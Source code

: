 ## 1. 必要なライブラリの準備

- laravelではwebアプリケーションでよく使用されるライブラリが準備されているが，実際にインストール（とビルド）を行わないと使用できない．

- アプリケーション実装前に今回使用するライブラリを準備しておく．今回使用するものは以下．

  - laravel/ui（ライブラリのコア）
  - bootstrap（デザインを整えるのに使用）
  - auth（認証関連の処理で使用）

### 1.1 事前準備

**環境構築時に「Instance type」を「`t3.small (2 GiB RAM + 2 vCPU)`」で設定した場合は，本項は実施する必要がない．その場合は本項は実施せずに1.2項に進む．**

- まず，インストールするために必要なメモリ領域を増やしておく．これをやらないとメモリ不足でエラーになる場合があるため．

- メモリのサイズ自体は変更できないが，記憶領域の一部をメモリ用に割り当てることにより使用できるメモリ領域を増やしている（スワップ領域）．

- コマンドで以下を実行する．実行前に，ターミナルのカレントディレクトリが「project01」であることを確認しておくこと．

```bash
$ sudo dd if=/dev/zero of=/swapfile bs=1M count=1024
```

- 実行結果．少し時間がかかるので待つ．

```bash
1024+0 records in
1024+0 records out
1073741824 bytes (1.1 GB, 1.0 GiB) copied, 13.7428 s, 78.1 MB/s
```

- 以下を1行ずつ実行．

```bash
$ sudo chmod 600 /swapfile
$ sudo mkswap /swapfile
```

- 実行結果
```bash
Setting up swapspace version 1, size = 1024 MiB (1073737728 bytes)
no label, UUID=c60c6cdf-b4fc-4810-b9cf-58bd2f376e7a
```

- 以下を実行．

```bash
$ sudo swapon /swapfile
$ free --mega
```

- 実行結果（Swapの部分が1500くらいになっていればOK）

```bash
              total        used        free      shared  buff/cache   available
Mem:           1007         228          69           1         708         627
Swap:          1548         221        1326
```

◆ Directions ◆
Set down only these lines, exactly: the line containing "- auth（認証関連の処理で使用）" and each line after it, through the end of the listing.

◆ Output of the task ◆
  - auth（認証関連の処理で使用）

### 1.1 事前準備

**環境構築時に「Instance type」を「`t3.small (2 GiB RAM + 2 vCPU)`」で設定した場合は，本項は実施する必要がない．その場合は本項は実施せずに1.2項に進む．**

- まず，インストールするために必要なメモリ領域を増やしておく．これをやらないとメモリ不足でエラーになる場合があるため．

- メモリのサイズ自体は変更できないが，記憶領域の一部をメモリ用に割り当てることにより使用できるメモリ領域を増やしている（スワップ領域）．

- コマンドで以下を実行する．実行前に，ターミナルのカレントディレクトリが「project01」であることを確認しておくこと．

```bash
$ sudo dd if=/dev/zero of=/swapfile bs=1M count=1024
```

- 実行結果．少し時間がかかるので待つ．

```bash
1024+0 records in
1024+0 records out
1073741824 bytes (1.1 GB, 1.0 GiB) copied, 13.7428 s, 78.1 MB/s
```

- 以下を1行ずつ実行．

```bash
$ sudo chmod 600 /swapfile
$ sudo mkswap /swapfile
```

- 実行結果
```bash
Setting up swapspace version 1, size = 1024 MiB (1073737728 bytes)
no label, UUID=c60c6cdf-b4fc-4810-b9cf-58bd2f376e7a
```

- 以下を実行．

```bash
$ sudo swapon /swapfile
$ free --mega
```

- 実行結果（Swapの部分が1500くらいになっていればOK）

```bash
              total        used        free      shared  buff/cache   available
Mem:           1007         228          69           1         708         627
Swap:          1548         221        1326
```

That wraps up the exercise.